Massale uitsterving: haaien zijn de crisis goed doorgekomen
De wereldwijde massale uitsterving aan het einde van het Krijt lijkt weinig effect te hebben gehad op de haaien: hun diversiteit heeft nauwelijks geleden onder de catastrofe van die tijd. Dat is de conclusie van de werkgroep onder leiding van Mohamed Bazzi van de Universiteit van Uppsala. Wetenschappers rapporteren erover In het tijdschrift PLOS Biologie.
Ongeveer driekwart van alle diersoorten stierf 66 miljoen jaar geleden uit op de grens tussen Krijt en Paleogeen – inclusief de dinosauriërs, maar exclusief vogels. De reden hiervoor waren catastrofale veranderingen in het milieu, die mogelijk zijn veroorzaakt door de inslag van een gigantische meteoriet en mogelijk zijn verergerd door intense vulkanische activiteit in wat nu India is. Veel zeedieren werden het slachtoffer van de crisis en wetenschappers schatten het verlies aan mariene soorten destijds op ongeveer 50 procent. Zoals de nieuwe studie aantoonde, bleven de haaien relatief kalm.
Meer dan 1200 bits
Bazzi en zijn team onderzochten 1.239 gefossiliseerde haaientanden van 84 miljoen tot 56 miljoen jaar geleden. De fossielen beslaan dus miljoenen jaren vóór, tijdens en na het massale uitsterven van het Krijt en zijn afkomstig van dieren van negen verschillende haaien, waarvan er één sindsdien is uitgestorven. Met behulp van computerprogramma’s analyseerde het onderzoeksteam de vorm en structuur van de tanden om ze toe te wijzen aan de juiste groepen dieren.
Volgens de studie veranderde de diversiteit van haaien – gemeten aan de vorm van de tanden – over het algemeen weinig tijdens de massale uitsterving. Slechts een paar roofzuchtige soorten met driehoekige koppen met bladtanden verdwenen, waarschijnlijk omdat hun prooi uitstierf.
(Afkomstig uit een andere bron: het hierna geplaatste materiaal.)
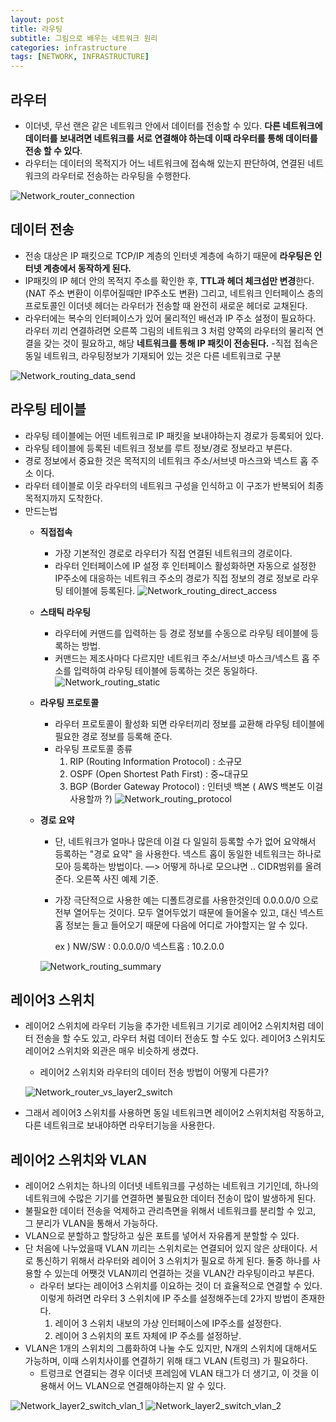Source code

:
```yaml
---
layout: post
title: 라우팅
subtitle: 그림으로 배우는 네트워크 원리
categories: infrastructure
tags: [NETWORK, INFRASTRUCTURE]
---
```


## 라우터

- 이더넷, 무선 랜은 같은 네트워크 안에서 데이터를 전송할 수 있다. **다른 네트워크에 데이터를 보내려면 네트워크를 서로 연결해야 하는데 이때 라우터를 통해 데이터를 전송 할 수 있다**.
- 라우터는 데이터의 목적지가 어느 네트워크에 접속해 있는지 판단하여, 연결된 네트워크의 라우터로 전송하는 라우팅을 수행한다.

![Network_router_connection](/assets/images/network/Network_router_connection.png)


## 데이터 전송

- 전송 대상은 IP 패킷으로 TCP/IP 계층의 인터넷 계층에 속하기 때문에 **라우팅은 인터넷 계층에서 동작하게 된다.**
- IP패킷의 IP 헤더 안의 목적지 주소를 확인한 후, **TTL과 헤더 체크섬만 변경**한다. (NAT 주소 변환이 이루어질때만 IP주소도 변환) 그리고, 네트워크 인터페이스 층의 프로토콜인 이더넷 헤더는 라우터가 전송할 때 완전히 새로운 헤더로 교채된다.
- 라우터에는 복수의 인터페이스가 있어 물리적인 배선과 IP 주소 설정이 필요하다. 라우터 끼리 연결하려면 오른쪽 그림의 네트워크 3 처럼 양쪽의 라우터의 물리적 연결을 갖는 것이 필요하고, 해당 **네트워크를 통해 IP 패킷이 전송된다.**
-직접 접속은 동일 네트워크, 라우팅정보가 기재되어 있는 것은 다른 네트워크로 구분

![Network_routing_data_send](/assets/images/network/Network_routing_data_send.png)


## 라우팅 테이블

- 라우팅 테이블에는 어떤 네트워크로 IP 패킷을 보내야하는지 경로가 등록되어 있다.
- 라우팅 테이블에 등록된 네트워크 정보를 루트 정보/경로 정보라고 부른다.
- 경로 정보에서 중요한 것은 목적지의 네트워크 주소/서브넷 마스크와 넥스트 홉 주소 이다.
- 라우터 테이블로 이웃 라우터의 네트워크 구성을 인식하고 이 구조가 반복되어 최종 목적지까지 도착한다.
- 만드는법
    - **직접접속**
        - 가장 기본적인 경로로 라우터가 직접 연결된 네트워크의 경로이다.
        - 라우터 인터페이스에 IP 설정 후 인터페이스 활성화하면 자동으로 설정한 IP주소에 대응하는 네트워크 주소의 경로가 직접 정보의 경로 정보로 라우팅 테이블에 등록된다.
        ![Network_routing_direct_access](/assets/images/network/Network_routing_direct_access.png)
    
    - **스태틱 라우팅**
        - 라우터에 커맨드를 입력하는 등 경로 정보를 수동으로 라우팅 테이블에 등록하는 방법.
        - 커맨드는 제조사마다 다르지만 네트워크 주소/서브넷 마스크/넥스트 홉 주소를 입력하여 라우팅 테이블에 등록하는 것은 동일하다.
        ![Network_routing_static](/assets/images/network/Network_routing_static.png)
    
    - **라우팅 프로토콜**
        - 라우터 프로토콜이 활성화 되면 라우터끼리 정보를 교환해 라우팅 테이블에 필요한 경로 정보를 등록해 준다.
        - 라우팅 프로토콜 종류
            1. RIP (Routing Information Protocol) :  소규모
            2. OSPF (Open Shortest Path First) : 중~대규모 
            3. BGP (Border Gateway Protocol) : 인터넷 백본 ( AWS 백본도 이걸 사용할까 ?)
        ![Network_routing_protocol](/assets/images/network/Network_routing_protocol.png)

    - **경로 요약**
        - 단, 네트워크가 얼마나 많은데 이걸 다 일일히 등록할 수가 없어 요약해서 등록하는 "경로 요약" 을 사용한다. 넥스트 홉이 동일한 네트워크는 하나로 모아 등록하는 방법이다. —> 어떻게 하나로 모으냐면 .. CIDR범위를 올려준다. 오른쪽 사진 예제 기준.
        - 가장 극단적으로 사용한 예는 디폴트경로를 사용한것인데 0.0.0.0/0 으로 전부 열어두는 것이다. 모두 열어두었기 때문에 들어올수 있고, 대신 넥스트홉 정보는 들고 들어오기 때문에 다음에 어디로 가야할지는 알 수 있다.

            ex ) NW/SW : 0.0.0.0/0  넥스트홉 : 10.2.0.0
            
        ![Network_routing_summary](/assets/images/network/Network_routing_summary.png)



## 레이어3 스위치

- 레이어2 스위치에 라우터 기능을 추가한 네트워크 기기로 레이어2 스위치처럼 데이터 전송을 할 수도 있고, 라우터 처럼 데이터 전송도 할 수도 있다. 레이어3 스위치도 레이어2 스위치와 외관은 매우 비슷하게 생겼다.
    - 레이어2 스위치와 라우터의 데이터 전송 방법이 어떻게 다른가?

    ![Network_router_vs_layer2_switch](/assets/images/network/Network_router_vs_layer2_switch.png)

- 그래서 레이어3 스위치를 사용하면 동일 네트워크면 레이어2 스위치처럼 작동하고, 다른 네트워크로 보내야하면 라우터기능을 사용한다.

## 레이어2 스위치와 VLAN

- 레이어2 스위치는 하나의 이더넷 네트워크를 구성하는 네트워크 기기인데, 하나의 네트워크에 수많은 기기를 연결하면 불필요한 데이터 전송이 많이 발생하게 된다.
- 불필요한 데이터 전송을 억제하고 관리측면을 위해서 네트워크를 분리할 수 있고, 그 분리가 VLAN을 통해서 가능하다.
- VLAN으로 분할하고 할당하고 싶은 포트를 넣어서 자유롭게 분할할 수 있다.
- 단 처음에 나누었을때 VLAN 끼리는 스위치로는 연결되어 있지 않은 상태이다. 서로 통신하기 위해서 라우터와 레이어 3 스위치가 필요로 하게 된다. 둘중 하나를 사용할 수 있는데 어쨋것 VLAN끼리 연결하는 것을 VLAN간 라우팅이라고 부른다.
    - 라우터 보다는 레이어3 스위치를 이요하는 것이 더 효율적으로 연결할 수 있다. 이렇게 하려면 라우터 3 스위치에 IP 주소를 설정해주는데 2가지 방법이 존재한다.
        1. 레이어 3 스위치 내보의 가상 인터페이스에 IP주소를 설정한다.
        2. 레이어 3 스위치의 포트 자체에 IP 주소를 설정하낟. 
- VLAN은 1개의 스위치의 그룹화하여 나눌 수도 있지만, N개의 스위치에 대해서도 가능하며, 이때 스위치사이를 연결하기 위해 태그 VLAN (트렁크) 가 필요하다.
    - 트렁크로 연결되는 경우 이더넷 프레임에 VLAN 태그가 더 생기고, 이 것을 이용해서 어느 VLAN으로 연결해야하는지 알 수 있다.
 
![Network_layer2_switch_vlan_1](/assets/images/network/Network_layer2_switch_vlan_1.png)
![Network_layer2_switch_vlan_2](/assets/images/network/Network_layer2_switch_vlan_2.png)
Dit trof vooral soorten makreelhaaien (Lamniformes). Aan de andere kant hebben andere groepen een verscheidenheid aan vormen ontwikkeld, vooral die met gekartelde tanden die geschikt zijn voor de jacht. Dit zou een algemeen fenomeen van de crisis in die tijd kunnen weerspiegelen, schreven de onderzoekers: haaien die op een grote verscheidenheid aan benige vissoorten jaagden, hadden betere kaarten dan degenen die zich specialiseerden in slechts een paar prooisoorten zoals mariene reptielen.